Well its only a 132cm board. First of all how much do you weigh? I dont know much about the board but I do know it's meant for someone that is probably around 70-100lbs.


----------



## FLuiD (Jul 6, 2009)

Quick Google search:

"The Nitro Ripper Youth model snowboard provides the next generation of riders with a proper snowboard to progress on. Built with the same quality construction as the adult models, the youth Nitro snowboards feature designs and shapes to ehance riding progression, not hinder it. The Ripper is a directional twin to allow any riding style to develop with ease. 

Core: XLWood/Powercore 
Shape: Directional Twin 
Sidecut: Radial 
Stance: 1.0cm Setback 
Base: HI-Def FH 
Warranty: Manufacturer: 2 Year 
Notes: Select a size for specs 

XL Woodcore in sizes 132cm and below. Power core in 137cm and up. Built to handle the lighter weights of youth riders.
Radial Sidecut offers a confident, predictable feel on the snow. Focus on your manuevers, not controlling your board.
Bi-Lite fiberglass for effortless turns and a forgiving flex.
Sidewall construction maintains strength and edge control while the exclusive profile reduces weight.
Hi Def FH Base offers a smooth, fast-ride while being super easy to maintain."

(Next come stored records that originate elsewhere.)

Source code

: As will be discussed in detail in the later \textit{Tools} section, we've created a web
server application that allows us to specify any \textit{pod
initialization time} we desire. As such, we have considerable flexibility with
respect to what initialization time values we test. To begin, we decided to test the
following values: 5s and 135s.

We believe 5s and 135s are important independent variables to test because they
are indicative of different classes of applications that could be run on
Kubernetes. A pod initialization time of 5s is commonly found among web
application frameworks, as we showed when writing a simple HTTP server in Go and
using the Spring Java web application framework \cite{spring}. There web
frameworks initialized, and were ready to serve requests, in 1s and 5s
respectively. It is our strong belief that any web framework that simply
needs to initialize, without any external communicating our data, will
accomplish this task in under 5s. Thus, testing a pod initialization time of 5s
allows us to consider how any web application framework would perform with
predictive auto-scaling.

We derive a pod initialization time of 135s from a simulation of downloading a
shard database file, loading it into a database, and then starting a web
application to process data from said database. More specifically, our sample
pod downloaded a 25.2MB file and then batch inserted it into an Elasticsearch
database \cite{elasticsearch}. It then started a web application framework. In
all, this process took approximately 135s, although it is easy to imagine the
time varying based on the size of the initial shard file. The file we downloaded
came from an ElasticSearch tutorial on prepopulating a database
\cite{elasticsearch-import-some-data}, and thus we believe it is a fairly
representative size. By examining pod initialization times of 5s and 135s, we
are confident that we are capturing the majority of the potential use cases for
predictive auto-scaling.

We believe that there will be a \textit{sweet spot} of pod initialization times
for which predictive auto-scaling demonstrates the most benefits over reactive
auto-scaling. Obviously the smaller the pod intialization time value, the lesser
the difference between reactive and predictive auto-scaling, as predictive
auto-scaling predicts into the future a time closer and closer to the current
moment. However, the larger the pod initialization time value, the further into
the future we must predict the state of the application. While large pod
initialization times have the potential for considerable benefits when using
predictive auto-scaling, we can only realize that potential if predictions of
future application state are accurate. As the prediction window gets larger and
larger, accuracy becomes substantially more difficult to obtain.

Nitro Ripper Youth Snowboard 132cm+ - Online Snowboard Shop


----------



## In search for I (Dec 14, 2008)

As long as that board is the right size for your weight it will be a great board to learn on. You do however need to put your bindings on the board correctly. Your ratchets should always be on the outside edge of your bindings.


----------



## Guest (Aug 26, 2009)

thanks guys .. much appretiated! 

anyone know how much this bad boys worth?


----------



## arsenic0 (Nov 11, 2008)

Not that it matters but its about 230 new from most online sites...

We still need to know your weight/height in order to tell you if its the right size...

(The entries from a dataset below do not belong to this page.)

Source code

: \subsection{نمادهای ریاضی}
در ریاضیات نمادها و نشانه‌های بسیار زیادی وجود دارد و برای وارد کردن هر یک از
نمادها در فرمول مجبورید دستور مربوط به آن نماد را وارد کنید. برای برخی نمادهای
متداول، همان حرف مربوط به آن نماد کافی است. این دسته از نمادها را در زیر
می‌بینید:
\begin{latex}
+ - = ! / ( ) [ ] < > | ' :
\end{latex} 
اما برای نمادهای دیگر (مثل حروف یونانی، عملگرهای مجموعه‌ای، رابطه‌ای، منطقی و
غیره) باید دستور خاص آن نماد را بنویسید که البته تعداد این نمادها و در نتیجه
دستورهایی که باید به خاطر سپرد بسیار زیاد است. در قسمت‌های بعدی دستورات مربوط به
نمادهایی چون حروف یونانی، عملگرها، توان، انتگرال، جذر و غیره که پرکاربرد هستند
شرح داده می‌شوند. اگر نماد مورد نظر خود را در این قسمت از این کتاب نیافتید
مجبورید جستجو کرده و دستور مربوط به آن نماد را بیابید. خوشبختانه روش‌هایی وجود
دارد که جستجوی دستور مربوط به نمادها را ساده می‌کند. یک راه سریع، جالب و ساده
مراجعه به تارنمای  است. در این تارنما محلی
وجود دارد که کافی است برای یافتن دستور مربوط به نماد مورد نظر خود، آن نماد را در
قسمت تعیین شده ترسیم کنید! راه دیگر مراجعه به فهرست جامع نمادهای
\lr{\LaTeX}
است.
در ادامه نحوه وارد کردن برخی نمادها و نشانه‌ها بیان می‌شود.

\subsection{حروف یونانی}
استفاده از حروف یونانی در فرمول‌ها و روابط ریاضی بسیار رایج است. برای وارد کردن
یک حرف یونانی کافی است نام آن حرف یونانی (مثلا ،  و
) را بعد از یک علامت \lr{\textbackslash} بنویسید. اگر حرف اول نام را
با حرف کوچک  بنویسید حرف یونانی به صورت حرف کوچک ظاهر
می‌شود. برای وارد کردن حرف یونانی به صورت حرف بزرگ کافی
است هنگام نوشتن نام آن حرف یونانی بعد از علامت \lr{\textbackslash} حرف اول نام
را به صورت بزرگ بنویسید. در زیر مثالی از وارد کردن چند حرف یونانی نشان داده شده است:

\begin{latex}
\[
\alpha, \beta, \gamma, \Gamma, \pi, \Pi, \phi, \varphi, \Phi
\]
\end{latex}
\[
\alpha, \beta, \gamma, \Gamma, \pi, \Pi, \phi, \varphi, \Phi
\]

That said you wont get more than 125-150ish trying to sell it privately if thats what you have in mind....


----------



## Guest (Aug 26, 2009)

sorry guys..

70kg
180cm tall 

thats ruffly!


----------



## In search for I (Dec 14, 2008)

sabbaa said:


> sorry guys..
> 
> 70kg
> 180cm tall
> ...



155 @ 5'9" you should be on a 150cm or more, your 132 is far to short.


----------



## bubbachubba340 (Feb 10, 2009)

I think the bindings are supposed to be like that. They're Burton Speedzones. I saw a pair of 2009 p1.1 SZ and they had the ratchets on the inside also.


----------



## Guest (Aug 26, 2009)

in search for i.. thanks for that the board will be up for sale shortly if anyone is interested il sell it for 150 so i can get myself a new board.

150 ( is only coz what iv been told its worth on this forum ).. and i rekon its preety cheap!


----------



## Guest (Aug 26, 2009)

Your a touch bigger then I am, and im on a 157, though a 153 or 155 would suit me a bit better


----------



## Guest (Aug 26, 2009)

yer im thinking of something that size. 

last time i was on a board it was massive very hard to control!


----------